WHAT YOU ARE ASKED TO DO: An exact copy of all the entries is needed, with no images in it.

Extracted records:
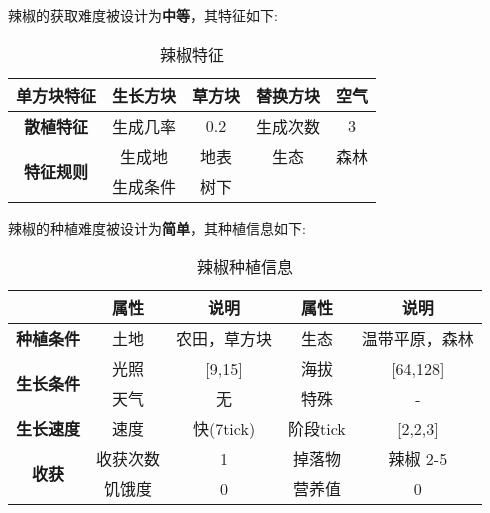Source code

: 辣椒的获取难度被设计为\textbf{中等}，其特征如下:
\begin{table}[H]
    \centering
    \caption{辣椒特征}
    \label{table:辣椒特征}
    \setlength{\tabcolsep}{4mm}
    \begin{tabular}{c|cc|cc}
        \toprule
        \textbf{单方块特征} & 生长方块 & 草方块 & 替换方块 & 空气 \\
        \midrule
        \textbf{散植特征} & 生成几率 & 0.2 & 生成次数 & 3 \\
        \midrule
        \multirow{2}{*}{\textbf{特征规则}} & 生成地 & 地表 & 生态 & 森林 \\
                        & 生成条件 & 树下  \\
        \bottomrule
    \end{tabular}
\end{table}


辣椒的种植难度被设计为\textbf{简单}，其种植信息如下:

\begin{table}[H]
    \centering
    \caption{辣椒种植信息}
    \label{table:辣椒种植信息}
    \setlength{\tabcolsep}{4mm}
    \begin{tabular}{c|cc|cc}
        \toprule
                                           & \textbf{属性} & \textbf{说明} & \textbf{属性} & \textbf{说明}        \\
        \midrule
        \textbf{种植条件}                  & 土地          & 农田，草方块    & 生态          & 温带平原，森林 \\
        \midrule
        \multirow{2}{*}{\textbf{生长条件}} & 光照          & [9,15]        & 海拔          & [64,128]               \\
                                           & 天气          & 无            & 特殊          & -             \\
        \midrule
        \textbf{生长速度}                  & 速度          & 快(7tick)    & 阶段tick      & [2,2,3]              \\
        \midrule
        \multirow{2}{*}{\textbf{收获}}     & 收获次数      & 1             & 掉落物        & 辣椒 2-5     \\
                                           & 饥饿度        & 0             & 营养值        & 0                    \\
        \bottomrule
    \end{tabular}
\end{table}

\newpage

SOLUTION TO THIS TASK:
Source code

: 辣椒的获取难度被设计为\textbf{中等}，其特征如下:
\begin{table}[H]
    \centering
    \caption{辣椒特征}
    \label{table:辣椒特征}
    \setlength{\tabcolsep}{4mm}
    \begin{tabular}{c|cc|cc}
        \toprule
        \textbf{单方块特征} & 生长方块 & 草方块 & 替换方块 & 空气 \\
        \midrule
        \textbf{散植特征} & 生成几率 & 0.2 & 生成次数 & 3 \\
        \midrule
        \multirow{2}{*}{\textbf{特征规则}} & 生成地 & 地表 & 生态 & 森林 \\
                        & 生成条件 & 树下  \\
        \bottomrule
    \end{tabular}
\end{table}


辣椒的种植难度被设计为\textbf{简单}，其种植信息如下:

\begin{table}[H]
    \centering
    \caption{辣椒种植信息}
    \label{table:辣椒种植信息}
    \setlength{\tabcolsep}{4mm}
    \begin{tabular}{c|cc|cc}
        \toprule
                                           & \textbf{属性} & \textbf{说明} & \textbf{属性} & \textbf{说明}        \\
        \midrule
        \textbf{种植条件}                  & 土地          & 农田，草方块    & 生态          & 温带平原，森林 \\
        \midrule
        \multirow{2}{*}{\textbf{生长条件}} & 光照          & [9,15]        & 海拔          & [64,128]               \\
                                           & 天气          & 无            & 特殊          & -             \\
        \midrule
        \textbf{生长速度}                  & 速度          & 快(7tick)    & 阶段tick      & [2,2,3]              \\
        \midrule
        \multirow{2}{*}{\textbf{收获}}     & 收获次数      & 1             & 掉落物        & 辣椒 2-5     \\
                                           & 饥饿度        & 0             & 营养值        & 0                    \\
        \bottomrule
    \end{tabular}
\end{table}

\newpage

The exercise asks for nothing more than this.